To improve efficiency and compete with Amazon.

Following its downgrade of long term earnings forecasts for JB H-Fi and Harvey Norman, Citigroup expects the electronics industry to consolidate further. The firm’s prediction is driven by:

  • Lower store growth: A slow-down in store roll out over the first five years post Amazon launch, which precedes a substantial reduction in store footprint over the following five years.
  • Lower sales density: Sales per square metre declines by 7% to 11% peak to trough as ASPs decline and Amazon takes share.
  • Operating deleverage: CODB per square metre is being reduced by 3% to 5% peak to trough, more than offsetting natural cost inflation.

“We expect the electronics industry to likely consolidate further, as retailers rationalise store footprints from the current over-stored position. We expect JB Hi-Fi to become more efficient, likely closing one of their two Melbourne head offices and upgrade their synergy targets to $50 million per annum,” Citigroup said in a statement provided to Appliance Retailer. 

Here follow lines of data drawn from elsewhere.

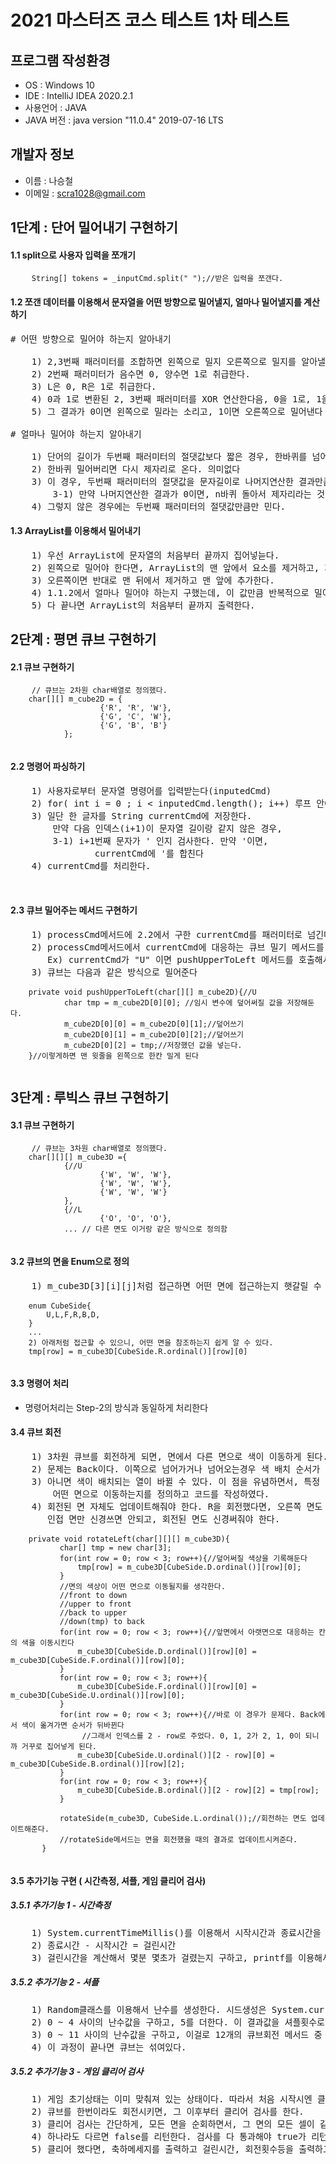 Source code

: # 2021 마스터즈 코스 테스트 1차 테스트
## 프로그램 작성환경
* OS        :   Windows 10
* IDE       :   IntelliJ IDEA 2020.2.1
* 사용언어    :   JAVA  
* JAVA 버전  :   java version "11.0.4" 2019-07-16 LTS
## 개발자 정보
* 이름        : 나승철
* 이메일       : scra1028@gmail.com
## 1단계 : 단어 밀어내기 구현하기
#### 1.1 split으로 사용자 입력을 쪼개기
<Pre>
    <code>String[] tokens = _inputCmd.split(" ");//받은 입력을 쪼갠다.</code>
</Pre>
#### 1.2 쪼갠 데이터를 이용해서 문자열을 어떤 방향으로 밀어낼지, 얼마나 밀어낼지를 계산하기
<Pre>
# 어떤 방향으로 밀어야 하는지 알아내기

    1) 2,3번째 패러미터를 조합하면 왼쪽으로 밀지 오른쪽으로 밀지를 알아낼 수 있다.
    2) 2번째 패러미터가 음수면 0, 양수면 1로 취급한다. 
    3) L은 0, R은 1로 취급한다.
    4) 0과 1로 변환된 2, 3번째 패러미터를 XOR 연산한다음, 0을 1로, 1을 0으로 변환한다
    5) 그 결과가 0이면 왼쪽으로 밀라는 소리고, 1이면 오른쪽으로 밀어낸다 
    
# 얼마나 밀어야 하는지 알아내기

    1) 단어의 길이가 두번째 패러미터의 절댓값보다 짧은 경우, 한바퀴를 넘어서 단어를 밀게 된다
    2) 한바퀴 밀어버리면 다시 제자리로 온다. 의미없다
    3) 이 경우, 두번째 패러미터의 절댓값을 문자길이로 나머지연산한 결과만큼 단어를 민다.
        3-1) 만약 나머지연산한 결과가 0이면, n바퀴 돌아서 제자리라는 것이므로, 원래 단어를 출력한다. 
    4) 그렇지 않은 경우에는 두번째 패러미터의 절댓값만큼만 민다.
</Pre>
#### 1.3 ArrayList를 이용해서 밀어내기
<pre>
    1) 우선 ArrayList<Character>에 문자열의 처음부터 끝까지 집어넣늗다.
    2) 왼쪽으로 밀어야 한다면, ArrayList의 맨 앞에서 요소를 제거하고, 제거한 값을 맨 뒤에 추가시킨다.
    3) 오른쪽이면 반대로 맨 뒤에서 제거하고 맨 앞에 추가한다.
    4) 1.1.2에서 얼마나 밀어야 하는지 구했는데, 이 값만큼 반복적으로 밀어준다.
    5) 다 끝나면 ArrayList의 처음부터 끝까지 출력한다.
</pre>



## 2단계 : 평면 큐브 구현하기
#### 2.1 큐브 구현하기
<Pre>
    <code>// 큐브는 2차원 char배열로 정의했다.
    char[][] m_cube2D = {
                    {'R', 'R', 'W'},
                    {'G', 'C', 'W'},
                    {'G', 'B', 'B'}
            };
    </code>
</Pre>
#### 2.2 명령어 파싱하기
<Pre>
    1) 사용자로부터 문자열 명령어를 입력받는다(inputedCmd)
    2) for( int i = 0 ; i < inputedCmd.length(); i++) 루프 안에서 명령어를 해석한다
    3) 일단 한 글자를 String currentCmd에 저장한다. 
        만약 다음 인덱스(i+1)이 문자열 길이랑 같지 않은 경우,
        3-1) i+1번째 문자가 ' 인지 검사한다. 만약 '이면,
                currentCmd에 '를 합친다
    4) currentCmd를 처리한다.
                
    <code></code>
</Pre>
#### 2.3 큐브 밀어주는 메서드 구현하기
<pre>
    1) processCmd메서드에 2.2에서 구한 currentCmd를 패러미터로 넘긴다
    2) processCmd메서드에서 currentCmd에 대응하는 큐브 밀기 메서드를 호출한다
       Ex) currentCmd가 "U" 이면 pushUpperToLeft 메서드를 호출해서 큐브를 민다
    3) 큐브는 다음과 같은 방식으로 밀어준다
    <code>
    private void pushUpperToLeft(char[][] m_cube2D){//U
            char tmp = m_cube2D[0][0]; //임시 변수에 덮어써질 값을 저장해둔다.
            m_cube2D[0][0] = m_cube2D[0][1];//덮어쓰기
            m_cube2D[0][1] = m_cube2D[0][2];//덮어쓰기
            m_cube2D[0][2] = tmp;//저장했던 값을 넣는다.
    }//이렇게하면 맨 윗줄을 왼쪽으로 한칸 밀게 된다
    </code>
</pre>


## 3단계 : 루빅스 큐브 구현하기
#### 3.1 큐브 구현하기
<Pre>
    <code>// 큐브는 3차원 char배열로 정의했다.
    char[][][] m_cube3D ={
            {//U
                    {'W', 'W', 'W'},
                    {'W', 'W', 'W'},
                    {'W', 'W', 'W'}
            },
            {//L
                    {'O', 'O', 'O'},
            ... // 다른 면도 이거랑 같은 방식으로 정의함
    </code>
</Pre>
#### 3.2 큐브의 면을 Enum으로 정의
<pre>
    1) m_cube3D[3][i][j]처럼 접근하면 어떤 면에 접근하는지 햇갈릴 수 있어서 enum을 사용했다
    <code>
    enum CubeSide{
        U,L,F,R,B,D,
    }
    ...
    2) 아래처럼 접근할 수 있으니, 어떤 면을 참조하는지 쉽게 알 수 있다.
    tmp[row] = m_cube3D[CubeSide.R.ordinal()][row][0]
    </code>
</pre>
#### 3.3 명령어 처리
* 명령어처리는 Step-2의 방식과 동일하게 처리한다
#### 3.4 큐브 회전
<pre>
    1) 3차원 큐브를 회전하게 되면, 면에서 다른 면으로 색이 이동하게 된다.
    2) 문제는 Back이다. 이쪽으로 넘어가거나 넘어오는경우 색 배치 순서가 뒤바뀐다.
    3) 아니면 색이 배치되는 열이 바뀔 수 있다. 이 점을 유념하면서, 특정 회전을 했을 때 어떤 면이 
        어떤 면으로 이동하는지를 정의하고 코드를 작성하였다.
    4) 회전된 면 자체도 업데이트해줘야 한다. R을 회전했다면, 오른쪽 면도 한바퀴 회전한거니까, 
       인접 면만 신경쓰면 안되고, 회전된 면도 신경써줘야 한다.
   <code>
    private void rotateLeft(char[][][] m_cube3D){
           char[] tmp = new char[3];
           for(int row = 0; row < 3; row++){//덮어써질 색상을 기록해둔다
               tmp[row] = m_cube3D[CubeSide.D.ordinal()][row][0];
           }
           //면의 색상이 어떤 면으로 이동될지를 생각한다.
           //front to down
           //upper to front
           //back to upper
           //down(tmp) to back
           for(int row = 0; row < 3; row++){//앞면에서 아랫면으로 대응하는 칸의 색을 이동시킨다
               m_cube3D[CubeSide.D.ordinal()][row][0] = m_cube3D[CubeSide.F.ordinal()][row][0];
           }
           for(int row = 0; row < 3; row++){
               m_cube3D[CubeSide.F.ordinal()][row][0] = m_cube3D[CubeSide.U.ordinal()][row][0];
           }
           for(int row = 0; row < 3; row++){//바로 이 경우가 문제다. Back에서 색이 옮겨가면 순서가 뒤바뀐다
                //그래서 인덱스를 2 - row로 주었다. 0, 1, 2가 2, 1, 0이 되니까 거꾸로 집어넣게 된다.
               m_cube3D[CubeSide.U.ordinal()][2 - row][0] = m_cube3D[CubeSide.B.ordinal()][row][2];
           }
           for(int row = 0; row < 3; row++){
               m_cube3D[CubeSide.B.ordinal()][2 - row][2] = tmp[row];
           }
   
           rotateSide(m_cube3D, CubeSide.L.ordinal());//회전하는 면도 업데이트해준다.
           //rotateSide메서드는 면을 회전했을 때의 결과로 업데이트시켜준다.
       }
   </code>
</pre>
#### 3.5 추가기능 구현 ( 시간측정, 셔플, 게임 클리어 검사)
##### 3.5.1 추가기능 1 - 시간측정
<pre>
    1) System.currentTimeMillis()를 이용해서 시작시간과 종료시간을 구한다.
    2) 종료시간 - 시작시간 = 걸린시간
    3) 걸린시간을 계산해서 몇분 몇초가 걸렸는지 구하고, printf를 이용해서 요구사항대로 출력한다 
</pre>
##### 3.5.2 추가기능 2 - 셔플
<pre>
    1) Random클래스를 이용해서 난수를 생성한다. 시드생성은 System.currentTimeMillis()을 이용한다.
    2) 0 ~ 4 사이의 난수값을 구하고, 5를 더한다. 이 결과값을 셔플횟수로 사용한다
    3) 0 ~ 11 사이의 난수값을 구하고, 이걸로 12개의 큐브회전 메서드 중 하나를 랜덤하게 호출한다.
    4) 이 과정이 끝나면 큐브는 섞여있다.  
</pre>
##### 3.5.2 추가기능 3 - 게임 클리어 검사
<pre>
    1) 게임 초기상태는 이미 맞춰져 있는 상태이다. 따라서 처음 시작시엔 클리어 검사를 하지 않는다.
    2) 큐브를 한번이라도 회전시키면, 그 이후부터 클리어 검사를 한다.
    3) 클리어 검사는 간단하게, 모든 면을 순회하면서, 그 면의 모든 셀이 같은 색인지 검사한다.
    4) 하나라도 다르면 false를 리턴한다. 검사를 다 통과해야 true가 리턴된다
    5) 클리어 했다면, 축하메세지를 출력하고 걸린시간, 회전횟수등을 출력하고 프로그램을 종료시킨다.
</pre>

“We estimate JB Hi-Fi could generate ~$20 million to $30 million from head count and rental costs from consolidating the two Melbourne head offices and eliminating role duplication.

“The Australian electronics industry is substantially over-stored versus the UK and US, with almost twice as many stores per million people. As a result, we do not consider store density to be a buffer in the Australian market,” the statement said.

JB Hi-Fi was contacted for comment but failed to reply prior to the publishing deadline for this article.